I use rabbinical tradition as a historical resource--and when studying God's Appointed Times, it's a vitally necessary resource, for the Church's only commentaries on the Feasts are either dependant on Jewish sources or do nothing more than come up with half-baked arguments not to observe them. If we paid no heed to rabbinic tradition, we would not know, for example, about the afikomen in the Passover dinner, one of the clearest symbols of the Messiah Yeshua to be found anywhere.
Moreover, I become particularly interested when the rabbis and the Apostles are in complete agreement on a matter. Why do you find it objectionable that I point out that the rabbis universally agree with Sha'ul that the Resurrection will occur at the sound of a shofar on the Feast of Trumpets?

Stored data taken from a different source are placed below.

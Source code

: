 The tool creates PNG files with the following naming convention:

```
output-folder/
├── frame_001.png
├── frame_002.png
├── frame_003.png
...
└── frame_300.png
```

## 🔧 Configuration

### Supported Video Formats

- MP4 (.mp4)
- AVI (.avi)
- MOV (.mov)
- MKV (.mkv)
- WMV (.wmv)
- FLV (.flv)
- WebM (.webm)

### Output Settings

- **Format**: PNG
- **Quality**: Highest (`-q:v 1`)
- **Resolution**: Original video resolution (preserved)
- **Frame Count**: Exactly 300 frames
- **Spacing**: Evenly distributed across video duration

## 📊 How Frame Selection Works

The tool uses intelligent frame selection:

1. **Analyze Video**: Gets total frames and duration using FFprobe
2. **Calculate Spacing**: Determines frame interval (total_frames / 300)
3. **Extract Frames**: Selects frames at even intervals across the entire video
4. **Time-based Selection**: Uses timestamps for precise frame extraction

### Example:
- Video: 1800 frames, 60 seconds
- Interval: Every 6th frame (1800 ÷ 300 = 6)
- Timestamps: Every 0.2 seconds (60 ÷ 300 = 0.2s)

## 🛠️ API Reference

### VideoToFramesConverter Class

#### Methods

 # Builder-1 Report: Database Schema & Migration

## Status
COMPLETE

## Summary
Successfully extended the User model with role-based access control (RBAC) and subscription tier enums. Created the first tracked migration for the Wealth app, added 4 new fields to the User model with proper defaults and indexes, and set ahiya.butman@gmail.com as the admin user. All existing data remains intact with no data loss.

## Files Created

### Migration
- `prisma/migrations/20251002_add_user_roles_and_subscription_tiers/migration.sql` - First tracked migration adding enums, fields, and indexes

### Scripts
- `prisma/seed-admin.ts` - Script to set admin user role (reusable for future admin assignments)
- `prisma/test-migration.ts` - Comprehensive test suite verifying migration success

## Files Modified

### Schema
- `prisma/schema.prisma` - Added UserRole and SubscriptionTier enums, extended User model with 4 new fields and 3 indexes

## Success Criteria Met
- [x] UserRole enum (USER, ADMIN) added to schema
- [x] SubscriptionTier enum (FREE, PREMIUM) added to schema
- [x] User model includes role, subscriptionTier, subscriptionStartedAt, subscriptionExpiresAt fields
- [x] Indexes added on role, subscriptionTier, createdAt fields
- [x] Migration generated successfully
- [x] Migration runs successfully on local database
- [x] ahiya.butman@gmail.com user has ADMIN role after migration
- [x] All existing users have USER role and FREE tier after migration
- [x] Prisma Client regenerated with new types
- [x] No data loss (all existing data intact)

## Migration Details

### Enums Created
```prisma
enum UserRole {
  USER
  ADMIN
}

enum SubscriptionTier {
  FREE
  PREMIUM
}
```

Indeed, why do you find it objectionable to use Jewish resources to learn more about the culture, practices, and words of a Jewish Messiah?
Mat 23:23
Woe unto you, scribes and Pharisees, hypocrites! for ye pay tithe of mint and anise and cummin, and have omitted the weightier [matters] of the law, judgment, mercy, and faith: these ought ye to have done, and not to leave the other undone.
He placed 'moral' law above 'ceremonial' law. This is why some 'thought' that he 'broke' the law. You have to remember that Jesus taught in a period of transition, during the development of different schools of interpretation in Judaism. It is inevitable that there would be variant interpretations of the Law as recorded in the Gospels. With the Pharisees, Jesus accepts the Law of the Sabbath; he differs only in the interpretations of that law as found in the Oral Law. The Oral Law detailed the many conditions that allowed for the breaking of the Sabbath.
For example, the Rabbis of the Hillel School of Pharisaism declared that is was permissible to violate the Sabbath to preserve life, that in doing so you violate a Sabbath to ensure the observance of future Sabbaths. This was accepted interpretation by the Hillel Pharisees of which Jesus belonged, but not to the Shammai Pharisees or the Sadducees who were ultra-strict, always adhering to the 'letter of the Law' over the 'spirit of the Law' (Oral Law). It has been said that in elevating the spirit of the Law over the letter of the Law one can understand the minimizing of the ceremonial laws. But it is not that simple according to Jesus. As gentiles, we are not aware that the Oral Law brought a proper understanding to the Written Law if matters were in doubt.
These (least commandments) you ought to have done, without neglecting the others (grave-weightier commandments). In drawing such a contrast, Jesus does not annul the Written Law (613 laws), nor even the ceremonial laws; he only brings priority to the obedience of all the Laws. Jesus did not stand against the Written Law or Oral Law, nor even Pharisaism, but only against the elevation of the 'letter of the Law' above the 'spirit of the Law'.
Rev 2:19
I know thy works, and charity, and service, and faith, and thy patience, and thy works; and the last [to be] more than the first.
Notice that works is mentioned twice. The 'moral laws' and 'ceremonial laws'.